Retype the listing exactly; omit pictures.

■ Data to examine:

┌────────

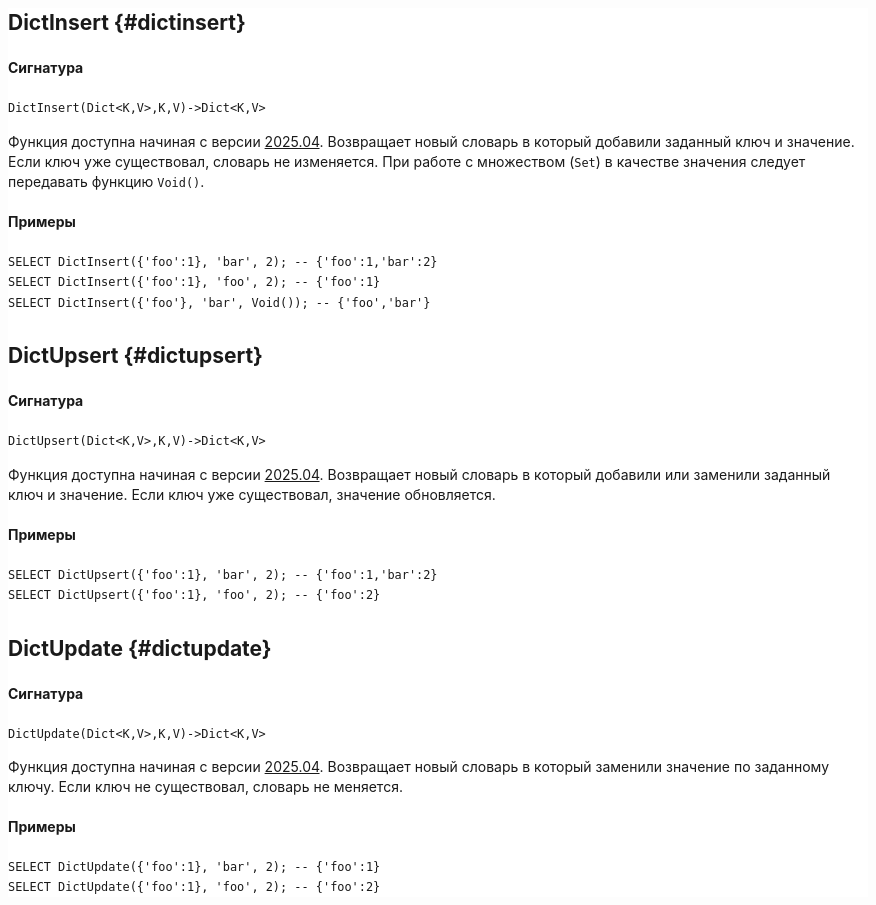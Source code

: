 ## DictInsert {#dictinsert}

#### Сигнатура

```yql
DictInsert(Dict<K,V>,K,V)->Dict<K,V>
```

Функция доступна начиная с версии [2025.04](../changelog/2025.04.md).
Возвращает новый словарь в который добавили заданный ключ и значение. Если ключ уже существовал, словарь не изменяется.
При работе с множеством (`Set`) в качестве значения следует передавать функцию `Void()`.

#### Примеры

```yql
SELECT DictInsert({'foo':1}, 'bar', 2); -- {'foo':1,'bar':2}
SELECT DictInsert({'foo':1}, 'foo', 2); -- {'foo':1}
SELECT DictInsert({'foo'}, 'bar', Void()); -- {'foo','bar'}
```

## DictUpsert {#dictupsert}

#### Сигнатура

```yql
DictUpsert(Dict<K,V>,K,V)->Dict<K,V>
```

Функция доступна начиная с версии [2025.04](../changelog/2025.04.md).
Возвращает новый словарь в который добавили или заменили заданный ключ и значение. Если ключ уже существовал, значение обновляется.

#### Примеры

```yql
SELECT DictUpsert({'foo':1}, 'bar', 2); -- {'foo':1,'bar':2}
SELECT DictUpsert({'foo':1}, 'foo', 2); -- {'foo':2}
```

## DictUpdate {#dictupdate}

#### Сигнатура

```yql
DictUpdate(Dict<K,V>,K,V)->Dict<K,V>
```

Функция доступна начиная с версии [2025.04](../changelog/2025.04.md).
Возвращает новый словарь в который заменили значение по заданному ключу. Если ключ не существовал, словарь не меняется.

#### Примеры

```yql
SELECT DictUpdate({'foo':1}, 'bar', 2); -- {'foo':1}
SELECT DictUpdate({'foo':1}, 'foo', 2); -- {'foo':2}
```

└────────

■ Response:
Source code

: ## DictInsert {#dictinsert}

#### Сигнатура

```yql
DictInsert(Dict<K,V>,K,V)->Dict<K,V>
```

Функция доступна начиная с версии [2025.04](../changelog/2025.04.md).
Возвращает новый словарь в который добавили заданный ключ и значение. Если ключ уже существовал, словарь не изменяется.
При работе с множеством (`Set`) в качестве значения следует передавать функцию `Void()`.

#### Примеры

```yql
SELECT DictInsert({'foo':1}, 'bar', 2); -- {'foo':1,'bar':2}
SELECT DictInsert({'foo':1}, 'foo', 2); -- {'foo':1}
SELECT DictInsert({'foo'}, 'bar', Void()); -- {'foo','bar'}
```

## DictUpsert {#dictupsert}

#### Сигнатура

```yql
DictUpsert(Dict<K,V>,K,V)->Dict<K,V>
```

Функция доступна начиная с версии [2025.04](../changelog/2025.04.md).
Возвращает новый словарь в который добавили или заменили заданный ключ и значение. Если ключ уже существовал, значение обновляется.

#### Примеры

```yql
SELECT DictUpsert({'foo':1}, 'bar', 2); -- {'foo':1,'bar':2}
SELECT DictUpsert({'foo':1}, 'foo', 2); -- {'foo':2}
```

## DictUpdate {#dictupdate}

#### Сигнатура

```yql
DictUpdate(Dict<K,V>,K,V)->Dict<K,V>
```

Функция доступна начиная с версии [2025.04](../changelog/2025.04.md).
Возвращает новый словарь в который заменили значение по заданному ключу. Если ключ не существовал, словарь не меняется.

#### Примеры

```yql
SELECT DictUpdate({'foo':1}, 'bar', 2); -- {'foo':1}
SELECT DictUpdate({'foo':1}, 'foo', 2); -- {'foo':2}
```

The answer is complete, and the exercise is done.